▶ _Problem to work on_
Look for the string "pnpm" in the listing below and copy every line in which it appears.
=== Data section ===
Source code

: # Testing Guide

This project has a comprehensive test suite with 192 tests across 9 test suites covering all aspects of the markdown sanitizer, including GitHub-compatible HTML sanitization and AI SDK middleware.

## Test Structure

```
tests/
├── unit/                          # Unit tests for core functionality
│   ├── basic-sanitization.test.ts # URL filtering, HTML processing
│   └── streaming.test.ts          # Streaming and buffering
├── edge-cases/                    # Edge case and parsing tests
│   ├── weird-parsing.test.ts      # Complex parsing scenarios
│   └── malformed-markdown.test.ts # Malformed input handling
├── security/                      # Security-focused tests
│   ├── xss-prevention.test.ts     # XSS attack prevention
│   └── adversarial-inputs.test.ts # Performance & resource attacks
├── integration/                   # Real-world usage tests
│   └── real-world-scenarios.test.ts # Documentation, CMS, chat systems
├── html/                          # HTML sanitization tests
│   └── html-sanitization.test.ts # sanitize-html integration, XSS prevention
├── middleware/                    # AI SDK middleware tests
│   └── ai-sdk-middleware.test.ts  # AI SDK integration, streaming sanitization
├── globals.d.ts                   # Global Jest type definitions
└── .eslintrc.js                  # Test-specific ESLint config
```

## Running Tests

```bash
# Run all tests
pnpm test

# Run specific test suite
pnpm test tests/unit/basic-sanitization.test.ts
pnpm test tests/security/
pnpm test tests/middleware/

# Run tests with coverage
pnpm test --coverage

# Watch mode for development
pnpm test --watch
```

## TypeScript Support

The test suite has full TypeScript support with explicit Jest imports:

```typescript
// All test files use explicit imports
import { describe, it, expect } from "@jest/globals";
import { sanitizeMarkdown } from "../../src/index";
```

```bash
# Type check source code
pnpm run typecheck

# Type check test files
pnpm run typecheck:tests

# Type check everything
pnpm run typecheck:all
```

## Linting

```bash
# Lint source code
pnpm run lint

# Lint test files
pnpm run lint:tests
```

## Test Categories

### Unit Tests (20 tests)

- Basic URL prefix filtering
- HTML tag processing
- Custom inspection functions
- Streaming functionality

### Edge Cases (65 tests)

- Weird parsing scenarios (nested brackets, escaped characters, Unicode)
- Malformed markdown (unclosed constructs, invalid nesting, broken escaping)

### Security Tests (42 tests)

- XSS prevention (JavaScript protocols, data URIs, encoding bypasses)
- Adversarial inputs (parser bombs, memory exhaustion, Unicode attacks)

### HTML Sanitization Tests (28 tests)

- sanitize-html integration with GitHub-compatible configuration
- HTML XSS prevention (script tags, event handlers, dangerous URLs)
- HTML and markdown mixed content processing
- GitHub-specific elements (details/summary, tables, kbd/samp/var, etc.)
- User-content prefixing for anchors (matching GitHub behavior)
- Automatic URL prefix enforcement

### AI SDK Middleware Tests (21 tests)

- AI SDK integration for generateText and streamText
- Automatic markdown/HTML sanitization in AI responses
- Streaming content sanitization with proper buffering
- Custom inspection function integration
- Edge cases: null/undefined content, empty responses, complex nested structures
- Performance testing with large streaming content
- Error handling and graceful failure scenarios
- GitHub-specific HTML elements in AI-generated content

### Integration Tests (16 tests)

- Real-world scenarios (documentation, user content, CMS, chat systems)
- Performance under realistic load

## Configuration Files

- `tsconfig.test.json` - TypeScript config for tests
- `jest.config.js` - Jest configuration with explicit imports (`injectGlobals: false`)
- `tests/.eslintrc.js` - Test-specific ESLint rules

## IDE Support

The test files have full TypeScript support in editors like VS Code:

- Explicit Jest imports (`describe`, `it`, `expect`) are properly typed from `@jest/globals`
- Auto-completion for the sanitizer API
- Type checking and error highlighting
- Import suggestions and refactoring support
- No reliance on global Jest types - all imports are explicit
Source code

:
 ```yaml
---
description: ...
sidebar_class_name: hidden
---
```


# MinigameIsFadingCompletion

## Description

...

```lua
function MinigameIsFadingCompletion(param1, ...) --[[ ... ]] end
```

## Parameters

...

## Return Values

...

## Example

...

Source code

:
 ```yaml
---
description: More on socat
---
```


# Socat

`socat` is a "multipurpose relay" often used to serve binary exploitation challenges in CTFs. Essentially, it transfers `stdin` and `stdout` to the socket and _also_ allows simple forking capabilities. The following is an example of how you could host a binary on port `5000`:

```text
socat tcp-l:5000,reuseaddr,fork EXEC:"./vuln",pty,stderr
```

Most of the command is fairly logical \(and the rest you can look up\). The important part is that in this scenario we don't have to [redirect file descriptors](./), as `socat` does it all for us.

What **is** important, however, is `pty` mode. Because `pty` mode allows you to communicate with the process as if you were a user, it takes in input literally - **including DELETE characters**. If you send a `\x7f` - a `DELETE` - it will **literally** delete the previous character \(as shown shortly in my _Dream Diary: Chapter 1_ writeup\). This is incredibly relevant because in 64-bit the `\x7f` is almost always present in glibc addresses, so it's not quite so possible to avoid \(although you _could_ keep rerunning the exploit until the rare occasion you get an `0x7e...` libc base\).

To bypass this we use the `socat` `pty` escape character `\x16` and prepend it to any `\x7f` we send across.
===
▶ _Task response_
pnpm test
pnpm test tests/unit/basic-sanitization.test.ts
pnpm test tests/security/
pnpm test tests/middleware/
pnpm test --coverage
pnpm test --watch
pnpm run typecheck
pnpm run typecheck:tests
pnpm run typecheck:all
pnpm run lint
pnpm run lint:tests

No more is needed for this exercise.